▶ _EXERCISE_
Go through the material and copy each line that includes "which".

▶ _RECORD SET_
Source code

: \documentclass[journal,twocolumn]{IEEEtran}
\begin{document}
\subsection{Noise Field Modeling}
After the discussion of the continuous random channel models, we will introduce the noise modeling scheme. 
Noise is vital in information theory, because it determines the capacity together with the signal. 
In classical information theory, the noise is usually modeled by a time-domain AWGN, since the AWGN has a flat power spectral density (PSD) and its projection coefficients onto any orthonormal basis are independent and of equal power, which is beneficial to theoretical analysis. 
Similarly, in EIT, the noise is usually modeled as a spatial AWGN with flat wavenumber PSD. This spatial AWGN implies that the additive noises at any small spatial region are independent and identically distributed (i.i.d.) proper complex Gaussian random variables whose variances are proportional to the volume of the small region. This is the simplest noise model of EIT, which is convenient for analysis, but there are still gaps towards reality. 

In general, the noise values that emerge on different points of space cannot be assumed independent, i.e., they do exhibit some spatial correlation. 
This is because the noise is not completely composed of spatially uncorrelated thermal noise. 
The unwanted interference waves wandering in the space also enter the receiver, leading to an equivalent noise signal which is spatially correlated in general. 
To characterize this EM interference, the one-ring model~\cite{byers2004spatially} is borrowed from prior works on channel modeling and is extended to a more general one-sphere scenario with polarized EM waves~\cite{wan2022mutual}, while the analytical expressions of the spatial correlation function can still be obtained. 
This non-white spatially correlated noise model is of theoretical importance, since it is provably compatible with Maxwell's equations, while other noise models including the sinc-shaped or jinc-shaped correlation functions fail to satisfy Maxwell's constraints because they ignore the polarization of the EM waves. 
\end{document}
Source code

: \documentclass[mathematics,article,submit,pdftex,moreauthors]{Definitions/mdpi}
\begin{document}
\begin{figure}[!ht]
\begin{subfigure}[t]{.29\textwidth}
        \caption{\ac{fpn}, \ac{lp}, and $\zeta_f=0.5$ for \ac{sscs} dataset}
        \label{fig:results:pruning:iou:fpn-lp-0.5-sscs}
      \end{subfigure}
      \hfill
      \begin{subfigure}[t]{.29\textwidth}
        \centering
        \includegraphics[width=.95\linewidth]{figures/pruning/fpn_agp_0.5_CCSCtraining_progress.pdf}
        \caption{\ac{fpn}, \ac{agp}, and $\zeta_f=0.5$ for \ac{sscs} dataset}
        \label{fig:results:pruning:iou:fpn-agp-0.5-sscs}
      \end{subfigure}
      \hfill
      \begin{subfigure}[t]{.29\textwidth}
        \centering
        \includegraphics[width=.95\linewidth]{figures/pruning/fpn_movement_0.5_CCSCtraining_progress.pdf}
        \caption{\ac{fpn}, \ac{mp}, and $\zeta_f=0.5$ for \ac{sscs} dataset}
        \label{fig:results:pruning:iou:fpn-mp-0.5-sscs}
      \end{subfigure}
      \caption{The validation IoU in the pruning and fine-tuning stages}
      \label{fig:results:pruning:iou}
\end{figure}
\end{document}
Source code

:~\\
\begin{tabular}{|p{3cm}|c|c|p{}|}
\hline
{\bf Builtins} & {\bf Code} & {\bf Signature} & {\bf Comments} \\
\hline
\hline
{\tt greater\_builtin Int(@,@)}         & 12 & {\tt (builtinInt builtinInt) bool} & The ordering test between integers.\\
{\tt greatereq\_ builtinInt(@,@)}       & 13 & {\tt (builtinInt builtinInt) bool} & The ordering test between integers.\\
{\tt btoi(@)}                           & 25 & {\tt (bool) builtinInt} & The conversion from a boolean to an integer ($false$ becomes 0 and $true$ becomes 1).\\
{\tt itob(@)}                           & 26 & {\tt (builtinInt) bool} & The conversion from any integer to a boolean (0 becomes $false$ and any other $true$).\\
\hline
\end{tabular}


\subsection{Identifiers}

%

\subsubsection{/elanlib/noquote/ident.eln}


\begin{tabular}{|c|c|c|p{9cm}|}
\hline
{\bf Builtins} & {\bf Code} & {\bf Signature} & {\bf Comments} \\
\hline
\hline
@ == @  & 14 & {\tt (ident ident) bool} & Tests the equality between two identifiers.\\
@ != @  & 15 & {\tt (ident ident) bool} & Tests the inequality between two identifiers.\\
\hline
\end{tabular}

▶ _RESPONSE TO THE EXERCISE_
In classical information theory, the noise is usually modeled by a time-domain AWGN, since the AWGN has a flat power spectral density (PSD) and its projection coefficients onto any orthonormal basis are independent and of equal power, which is beneficial to theoretical analysis. 
Similarly, in EIT, the noise is usually modeled as a spatial AWGN with flat wavenumber PSD. This spatial AWGN implies that the additive noises at any small spatial region are independent and identically distributed (i.i.d.) proper complex Gaussian random variables whose variances are proportional to the volume of the small region. This is the simplest noise model of EIT, which is convenient for analysis, but there are still gaps towards reality. 
The unwanted interference waves wandering in the space also enter the receiver, leading to an equivalent noise signal which is spatially correlated in general. 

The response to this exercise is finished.